On negative and positive data fakery
August 22, 2010
A comment over at the Sb blog raises an important point in the Marc Hauser misconduct debacle. Allison wrote:
Um, it would totally suck to be the poor grad student /post doc IN HIS LAB!!!!
He’s RUINED them. None of what they thought was true was true; every time they had an experiment that didn’t work, they probably junked it, or got terribly discouraged.
This is relevant to the accusation published in the Chronicle of Higher Education:
the experiment was a bust.
But Mr. (sic) Hauser’s coding showed something else entirely: He found that the monkeys did notice the change in pattern—and, according to his numbers, the results were statistically significant. If his coding was right, the experiment was a big success.

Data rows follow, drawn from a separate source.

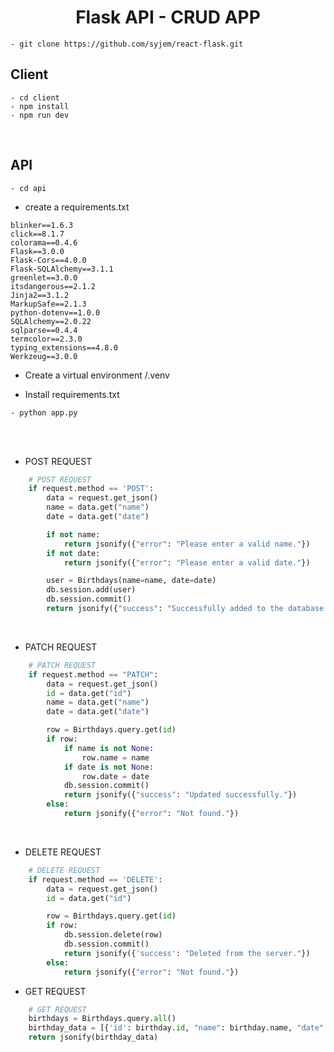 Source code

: <div align="center">

# Flask API - CRUD APP

</div>

```
- git clone https://github.com/syjem/react-flask.git
```

## Client

```
- cd client
- npm install
- npm run dev
```

<br>

## API

```
- cd api
```

- create a requirements.txt

```
blinker==1.6.3
click==8.1.7
colorama==0.4.6
Flask==3.0.0
Flask-Cors==4.0.0
Flask-SQLAlchemy==3.1.1
greenlet==3.0.0
itsdangerous==2.1.2
Jinja2==3.1.2
MarkupSafe==2.1.3
python-dotenv==1.0.0
SQLAlchemy==2.0.22
sqlparse==0.4.4
termcolor==2.3.0
typing_extensions==4.8.0
Werkzeug==3.0.0
```

- Create a virtual environment /.venv

- Install requirements.txt

```
- python app.py
```

<br>
<br>

- POST REQUEST

```py
    # POST REQUEST
    if request.method == 'POST':
        data = request.get_json()
        name = data.get("name")
        date = data.get("date")

        if not name:
            return jsonify({"error": "Please enter a valid name."})
        if not date:
            return jsonify({"error": "Please enter a valid date."})

        user = Birthdays(name=name, date=date)
        db.session.add(user)
        db.session.commit()
        return jsonify({"success": "Successfully added to the database!"})
```

<br>

- PATCH REQUEST

```py
    # PATCH REQUEST
    if request.method == "PATCH":
        data = request.get_json()
        id = data.get("id")
        name = data.get("name")
        date = data.get("date")

        row = Birthdays.query.get(id)
        if row:
            if name is not None:
                row.name = name
            if date is not None:
                row.date = date
            db.session.commit()
            return jsonify({"success": "Updated successfully."})
        else:
            return jsonify({"error": "Not found."})
```

<br>

- DELETE REQUEST

```py
    # DELETE REQUEST
    if request.method == 'DELETE':
        data = request.get_json()
        id = data.get("id")

        row = Birthdays.query.get(id)
        if row:
            db.session.delete(row)
            db.session.commit()
            return jsonify({'success': "Deleted from the server."})
        else:
            return jsonify({"error": "Not found."})
```

- GET REQUEST

```py
    # GET REQUEST
    birthdays = Birthdays.query.all()
    birthday_data = [{'id': birthday.id, "name": birthday.name, "date": birthday.date} for birthday in birthdays]
    return jsonify(birthday_data)
```

<br>
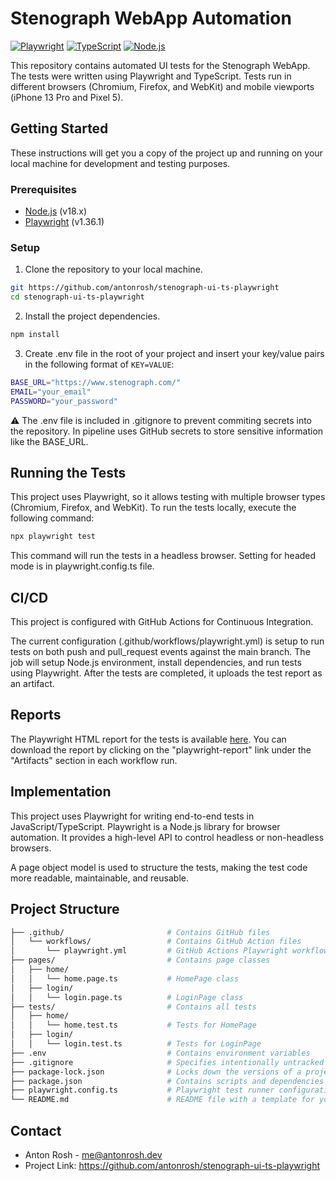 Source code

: # Stenograph WebApp Automation

[![Playwright](https://img.shields.io/badge/playwright-v1.36.1-blue)](https://playwright.dev/)
[![TypeScript](https://img.shields.io/badge/typescript-v5.1.3-blue)](https://www.typescriptlang.org/)
[![Node.js](https://img.shields.io/badge/node.js-v18.11.0-blue)](https://nodejs.org/en/)

This repository contains automated UI tests for the Stenograph WebApp. The tests were written using Playwright and TypeScript. Tests run in different browsers (Chromium, Firefox, and WebKit) and mobile viewports (iPhone 13 Pro and Pixel 5).

## Getting Started

These instructions will get you a copy of the project up and running on your local machine for development and testing purposes.

### Prerequisites

- [Node.js](https://nodejs.org/en/download/) (v18.x)
- [Playwright](https://playwright.dev/docs/intro) (v1.36.1)

### Setup

1. Clone the repository to your local machine.

```bash
git https://github.com/antonrosh/stenograph-ui-ts-playwright
cd stenograph-ui-ts-playwright
```

2. Install the project dependencies.

```bash
npm install
```

3. Create .env file in the root of your project and insert your key/value pairs in the following format of `KEY=VALUE`:

```bash
BASE_URL="https://www.stenograph.com/"
EMAIL="your_email"
PASSWORD="your_password"
```

⚠️ The .env file is included in .gitignore to prevent commiting secrets into the repository.
In pipeline uses GitHub secrets to store sensitive information like the BASE_URL.

## Running the Tests

This project uses Playwright, so it allows testing with multiple browser types (Chromium, Firefox, and WebKit).
To run the tests locally, execute the following command:

```bash
npx playwright test
```

This command will run the tests in a headless browser. Setting for headed mode is in playwright.config.ts file.

## CI/CD

This project is configured with GitHub Actions for Continuous Integration.

The current configuration (.github/workflows/playwright.yml) is setup to run tests on both push and pull_request events against the main branch. The job will setup Node.js environment, install dependencies, and run tests using Playwright. After the tests are completed, it uploads the test report as an artifact.

## Reports

The Playwright HTML report for the tests is available [here](https://github.com/antonrosh/stenograph-ui-ts-playwright/actions/workflows/playwright.yml). You can download the report by clicking on the "playwright-report" link under the "Artifacts" section in each workflow run.

## Implementation

This project uses Playwright for writing end-to-end tests in JavaScript/TypeScript. Playwright is a Node.js library for browser automation. It provides a high-level API to control headless or non-headless browsers.

A page object model is used to structure the tests, making the test code more readable, maintainable, and reusable.

## Project Structure

```bash
├── .github/                       # Contains GitHub files
│   └── workflows/                 # Contains GitHub Action files
│       └── playwright.yml         # GitHub Actions Playwright workflow
├── pages/                         # Contains page classes
│   ├── home/
│   │   └── home.page.ts           # HomePage class
│   ├── login/
│   │   └── login.page.ts          # LoginPage class
├── tests/                         # Contains all tests
│   ├── home/
│   │   └── home.test.ts           # Tests for HomePage
│   ├── login/
│   │   └── login.test.ts          # Tests for LoginPage
├── .env                           # Contains environment variables
├── .gitignore                     # Specifies intentionally untracked files to ignore
├── package-lock.json              # Locks down the versions of a project's dependencies
├── package.json                   # Contains scripts and dependencies of the project
├── playwright.config.ts           # Playwright test runner configuration file
└── README.md                      # README file with a template for your project
```

## Contact

- Anton Rosh - me@antonrosh.dev
- Project Link: https://github.com/antonrosh/stenograph-ui-ts-playwright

The second research assistant was bothered by the discrepancy. How could two researchers watching the same videotapes arrive at such different conclusions? He suggested to Mr. Hauser that a third researcher should code the results. In an e-mail message to Mr. Hauser, a copy of which was provided to The Chronicle, the research assistant who analyzed the numbers explained his concern. “I don’t feel comfortable analyzing results/publishing data with that kind of skew until we can verify that with a third coder,” he wrote.
A graduate student agreed with the research assistant and joined him in pressing Mr. Hauser to allow the results to be checked, the document given to The Chronicle indicates. But Mr. Hauser resisted, repeatedly arguing against having a third researcher code the videotapes and writing that they should simply go with the data as he had already coded it.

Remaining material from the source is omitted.